Cassa was certain a worse hell awaited her though if she didn’t find a way to escape it. What had he said? Her ability to survive this depended on her own intelligence. And what exactly did he mean by that?
“Rick, everyone’s in place,” Walt informed him quietly as he disconnected the sat phone he had held to his ear for long moments. “Watts is moving into the meeting area.”
Patrick nodded. “Keith?” He glanced at the Breed in the back.
“In place.” Keith was quiet, his voice rough. “The players are all heading to the field.”
The tension mounted in the van now.
“Don’t do this,” she whispered again.
“I was born to do this,” he said heavily. “Live or die. It ends with Watts tonight.”
Cassa stared into the darkness that gathered around the van as they drove deeper into the mountains. The bare trees danced in the wind as snow began to swirl in the air. The chill outside seemed to seep inside the vehicle, to sink into her flesh.
She needed Cabal. She ached to burrow against him, to feel the warmth of him just once more. She should have told him, she thought. She should have told him that this mating meant so much more to her than she had ever imagined it would. That through the years she had run from him, just as hard as he had run from her, because she had been frightened. Because she had been afraid he could never forgive her for the deaths of his family.
Not just his pride. Those Breeds were more: They were brothers and sisters, born of the same mother, bred from the same genetics.
She loved him. She had always loved him. That night as she stared into his eyes, feeling his fingers wrapped around her throat and seeing the amber rage in his gaze, she had also seen the mercy. The struggle within himself. The certainty that he would never hurt her, no matter the fury that tore through him.

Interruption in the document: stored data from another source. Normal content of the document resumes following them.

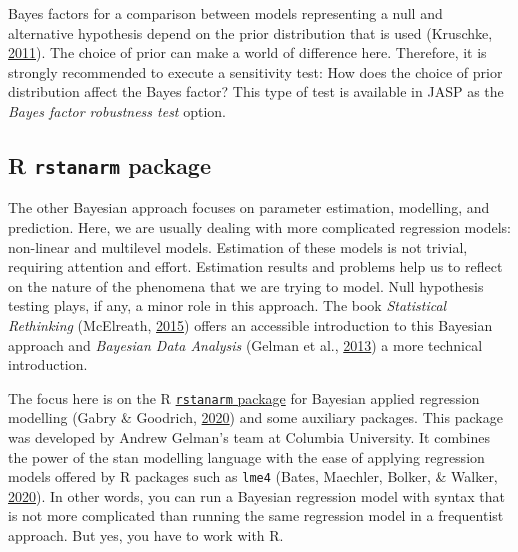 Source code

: \documentclass[
  english,
  doc]{apa6}
\begin{document}
Bayes factors for a comparison between models representing a null and alternative hypothesis depend on the prior distribution that is used (Kruschke, \protect\hyperlink{ref-kruschkeBayesianAssessmentNull2011}{2011}). The choice of prior can make a world of difference here. Therefore, it is strongly recommended to execute a sensitivity test: How does the choice of prior distribution affect the Bayes factor? This type of test is available in JASP as the \emph{Bayes factor robustness test} option.

\hypertarget{r-rstanarm-package}{%
\subsection{\texorpdfstring{R \texttt{rstanarm} package}{R rstanarm package}}\label{r-rstanarm-package}}

The other Bayesian approach focuses on parameter estimation, modelling, and prediction. Here, we are usually dealing with more complicated regression models: non-linear and multilevel models. Estimation of these models is not trivial, requiring attention and effort. Estimation results and problems help us to reflect on the nature of the phenomena that we are trying to model. Null hypothesis testing plays, if any, a minor role in this approach. The book \emph{Statistical Rethinking} (McElreath, \protect\hyperlink{ref-McElreathStatisticalRethinkingBayesian2015}{2015}) offers an accessible introduction to this Bayesian approach and \emph{Bayesian Data Analysis} (Gelman et al., \protect\hyperlink{ref-GelmanBayesianDataAnalysis2013}{2013}) a more technical introduction.

The focus here is on the R \href{http://mc-stan.org/rstanarm/index.html}{\texttt{rstanarm} package} for Bayesian applied regression modelling (Gabry \& Goodrich, \protect\hyperlink{ref-R-rstanarm}{2020}) and some auxiliary packages. This package was developed by Andrew Gelman's team at Columbia University. It combines the power of the stan modelling language with the ease of applying regression models offered by R packages such as \texttt{lme4} (Bates, Maechler, Bolker, \& Walker, \protect\hyperlink{ref-R-lme4}{2020}). In other words, you can run a Bayesian regression model with syntax that is not more complicated than running the same regression model in a frequentist approach. But yes, you have to work with R.
\end{document}
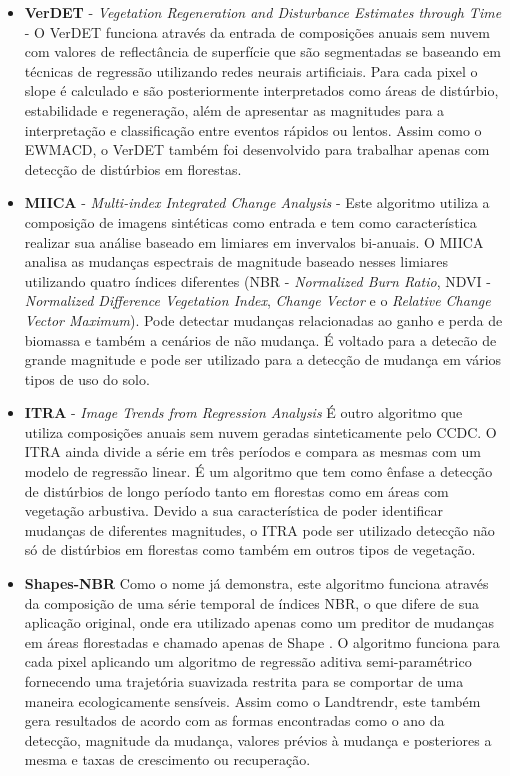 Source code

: \begin{itemize}
  \item \textbf{VerDET} - \textit{Vegetation Regeneration and Disturbance Estimates through Time} \citep{Hughes2017} - O VerDET funciona através da entrada de composições anuais sem nuvem com valores de reflectância de superfície que são segmentadas se baseando em técnicas de regressão utilizando redes neurais artificiais. Para cada pixel o slope é calculado e são posteriormente interpretados como áreas de distúrbio, estabilidade e regeneração, além de apresentar as magnitudes para a interpretação e classificação entre eventos rápidos ou lentos. Assim como o EWMACD, o VerDET também foi desenvolvido para trabalhar apenas com detecção de distúrbios em florestas.
  
  \item \textbf{MIICA} - \textit{Multi-index Integrated Change Analysis} \citep{JIN2013159} - Este algoritmo utiliza a composição de imagens sintéticas como entrada e tem como característica realizar sua análise baseado em limiares em invervalos bi-anuais. O MIICA analisa as mudanças espectrais de magnitude baseado nesses limiares utilizando quatro índices diferentes (NBR - \textit{Normalized Burn Ratio}, NDVI - \textit{Normalized Difference Vegetation Index}, \textit{Change Vector} e o \textit{Relative Change Vector Maximum}). Pode detectar mudanças relacionadas ao ganho e perda de biomassa e também a cenários de não mudança. É voltado para a detecão de grande magnitude e pode ser utilizado para a detecção de mudança em vários tipos de uso do solo.
  
  \item \textbf{ITRA} - \textit{Image Trends from Regression Analysis} \citep{VOGELMANN201292} É outro algoritmo que utiliza composições anuais sem nuvem geradas sinteticamente pelo CCDC. O ITRA ainda divide a série em três períodos e compara as mesmas com um modelo de regressão linear. É um algoritmo que tem como ênfase a detecção de distúrbios de longo período tanto em florestas como em áreas com vegetação arbustiva. Devido a sua característica de poder identificar mudanças de diferentes magnitudes, o ITRA pode ser utilizado detecção não só de distúrbios em florestas como também em outros tipos de vegetação.
  
  \item \textbf{Shapes-NBR} \citep{Meyer2013, Moisen2016} Como o nome já demonstra, este algoritmo funciona através da composição de uma série temporal de índices NBR, o que difere de sua aplicação original, onde era utilizado apenas como um preditor de mudanças em áreas florestadas e chamado apenas de Shape \citep{SCHROEDER2017230}. O algoritmo funciona para cada pixel aplicando um algoritmo de regressão aditiva semi-paramétrico fornecendo uma trajetória suavizada restrita para se comportar de uma maneira ecologicamente sensíveis. Assim como o Landtrendr, este também gera resultados de acordo com as formas encontradas como o ano da detecção, magnitude da mudança, valores prévios à mudança e posteriores a mesma e taxas de crescimento ou recuperação.
  
\end{itemize}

He hadn’t left the first mark on her. Not a single fingerprint or bruise. He hadn’t hurt her. He would never hurt her. In that single moment a part of her heart had opened and Cabal had filled it.
And now she could lose that forever.
Where was he? She stared out into the night, knowing he was there somewhere. He was looking for her. He was fighting to save her. She might have to save herself for a while first though.
She could do that. Whatever it took to ensure that she had the future she had always dreamed of with Cabal. Whatever it took to ensure that she didn’t have to live so much as another hour without knowing that he understood the faith and the trust she placed in him.
Had she ever told him that? She hadn’t. God, this had all happened so fast. The mating, learning to adjust to a heat that really wasn’t as bad as she had heard it was. Actually, she thought and frowned, it was rather tame when compared to the trials she knew other mates had faced.
Though the physical symptoms were lighter than with other mates because of the hormones, she could still feel the bonding. She could feel the need to be close to him, the need for his warmth, not just his lovemaking. She needed Cabal, just because he was Cabal. Her wild Bengal Breed.